DIRECTIONS => Please repeat the line that has "TDDA Blog: http//www.tdda.info" and all lines after it, exactly as they appear, through the end of the entries.

DATASET RECORDS =>
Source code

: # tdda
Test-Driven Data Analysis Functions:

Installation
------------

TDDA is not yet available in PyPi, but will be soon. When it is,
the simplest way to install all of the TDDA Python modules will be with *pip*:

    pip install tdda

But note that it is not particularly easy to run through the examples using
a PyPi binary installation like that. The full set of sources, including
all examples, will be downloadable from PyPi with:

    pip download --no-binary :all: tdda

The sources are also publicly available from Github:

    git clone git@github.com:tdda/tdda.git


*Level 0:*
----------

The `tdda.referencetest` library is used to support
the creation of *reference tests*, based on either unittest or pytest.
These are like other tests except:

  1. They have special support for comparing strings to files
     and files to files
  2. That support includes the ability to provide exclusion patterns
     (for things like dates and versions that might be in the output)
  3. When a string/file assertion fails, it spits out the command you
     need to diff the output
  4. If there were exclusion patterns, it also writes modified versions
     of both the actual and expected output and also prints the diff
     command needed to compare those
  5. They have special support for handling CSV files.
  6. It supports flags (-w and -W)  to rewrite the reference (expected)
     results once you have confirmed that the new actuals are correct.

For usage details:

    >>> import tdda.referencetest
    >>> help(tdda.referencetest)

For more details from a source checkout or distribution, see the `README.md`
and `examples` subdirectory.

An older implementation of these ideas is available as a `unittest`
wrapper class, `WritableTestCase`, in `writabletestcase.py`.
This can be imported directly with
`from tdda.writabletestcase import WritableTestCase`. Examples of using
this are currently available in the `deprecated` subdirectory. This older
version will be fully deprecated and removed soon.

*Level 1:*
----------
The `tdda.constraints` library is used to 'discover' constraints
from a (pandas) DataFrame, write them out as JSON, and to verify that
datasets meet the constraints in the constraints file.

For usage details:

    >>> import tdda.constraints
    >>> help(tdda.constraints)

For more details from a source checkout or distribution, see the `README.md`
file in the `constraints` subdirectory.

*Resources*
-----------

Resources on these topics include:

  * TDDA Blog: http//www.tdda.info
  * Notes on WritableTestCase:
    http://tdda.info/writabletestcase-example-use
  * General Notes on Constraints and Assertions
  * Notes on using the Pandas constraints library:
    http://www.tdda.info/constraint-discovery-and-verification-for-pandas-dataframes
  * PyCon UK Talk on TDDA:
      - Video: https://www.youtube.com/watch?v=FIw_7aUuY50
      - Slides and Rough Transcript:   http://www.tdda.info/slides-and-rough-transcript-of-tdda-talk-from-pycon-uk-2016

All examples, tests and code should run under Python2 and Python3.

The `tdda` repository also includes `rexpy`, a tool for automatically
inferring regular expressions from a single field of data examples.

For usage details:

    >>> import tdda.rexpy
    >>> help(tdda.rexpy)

RESULT OF THE TASK =>
  * TDDA Blog: http//www.tdda.info
  * Notes on WritableTestCase:
    http://tdda.info/writabletestcase-example-use
  * General Notes on Constraints and Assertions
  * Notes on using the Pandas constraints library:
    http://www.tdda.info/constraint-discovery-and-verification-for-pandas-dataframes
  * PyCon UK Talk on TDDA:
      - Video: https://www.youtube.com/watch?v=FIw_7aUuY50
      - Slides and Rough Transcript:   http://www.tdda.info/slides-and-rough-transcript-of-tdda-talk-from-pycon-uk-2016

All examples, tests and code should run under Python2 and Python3.

The `tdda` repository also includes `rexpy`, a tool for automatically
inferring regular expressions from a single field of data examples.

For usage details:

    >>> import tdda.rexpy
    >>> help(tdda.rexpy)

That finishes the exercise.